**Assignment:** Among the entries below, how many lines contain "count"? Answer with the number only.
[[ Available data, beginning ]]
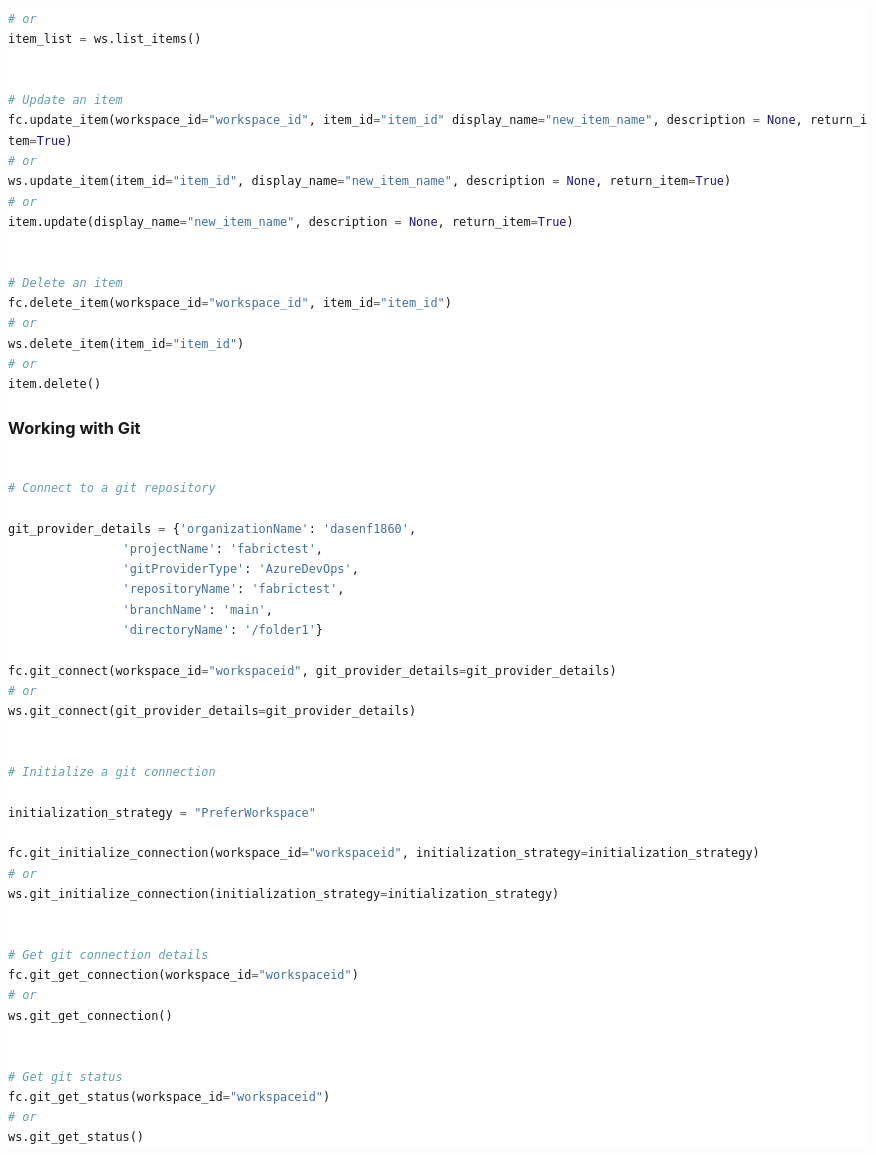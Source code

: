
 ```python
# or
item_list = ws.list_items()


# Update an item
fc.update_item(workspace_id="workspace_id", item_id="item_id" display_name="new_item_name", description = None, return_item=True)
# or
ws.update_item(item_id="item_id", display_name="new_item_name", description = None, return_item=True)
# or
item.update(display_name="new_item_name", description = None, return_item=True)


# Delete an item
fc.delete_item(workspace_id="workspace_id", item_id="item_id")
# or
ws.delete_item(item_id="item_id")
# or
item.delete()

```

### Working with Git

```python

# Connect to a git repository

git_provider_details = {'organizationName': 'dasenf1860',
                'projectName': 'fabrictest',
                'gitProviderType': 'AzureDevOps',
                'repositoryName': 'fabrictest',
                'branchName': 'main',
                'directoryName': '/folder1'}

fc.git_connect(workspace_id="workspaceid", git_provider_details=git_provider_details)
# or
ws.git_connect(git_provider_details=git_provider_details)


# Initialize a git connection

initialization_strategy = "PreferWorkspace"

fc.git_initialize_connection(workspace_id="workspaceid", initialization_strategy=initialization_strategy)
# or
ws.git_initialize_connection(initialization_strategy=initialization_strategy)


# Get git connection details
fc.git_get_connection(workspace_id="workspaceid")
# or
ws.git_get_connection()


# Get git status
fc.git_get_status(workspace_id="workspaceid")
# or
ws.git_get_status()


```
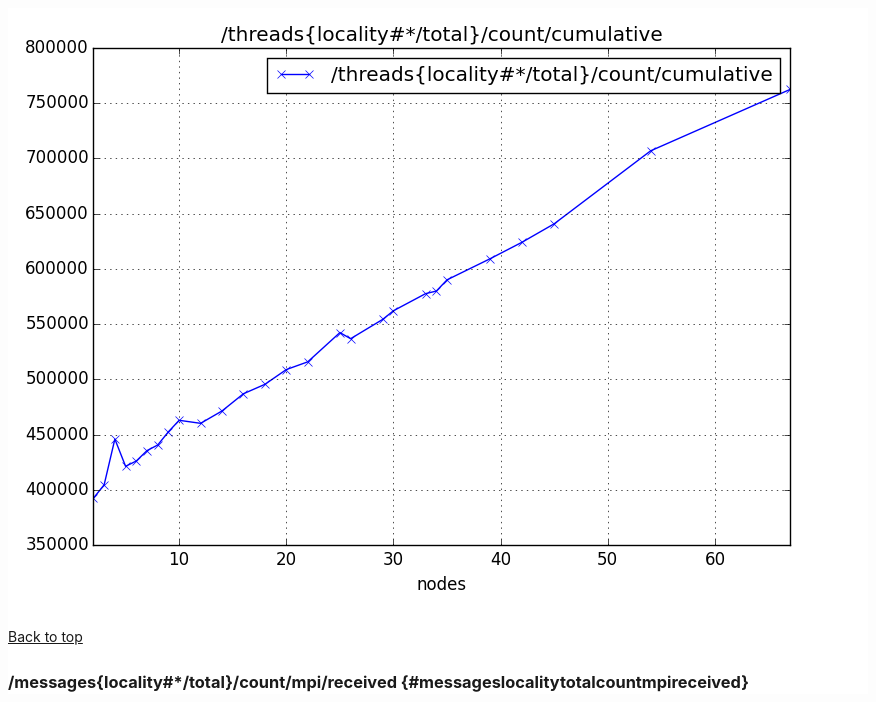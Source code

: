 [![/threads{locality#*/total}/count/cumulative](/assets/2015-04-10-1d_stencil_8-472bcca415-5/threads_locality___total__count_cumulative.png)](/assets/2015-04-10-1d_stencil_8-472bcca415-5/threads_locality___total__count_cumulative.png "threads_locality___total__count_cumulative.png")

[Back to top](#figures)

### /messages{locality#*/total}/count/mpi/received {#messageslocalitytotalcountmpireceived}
[[ Available data, end ]]
**Written answer:** 2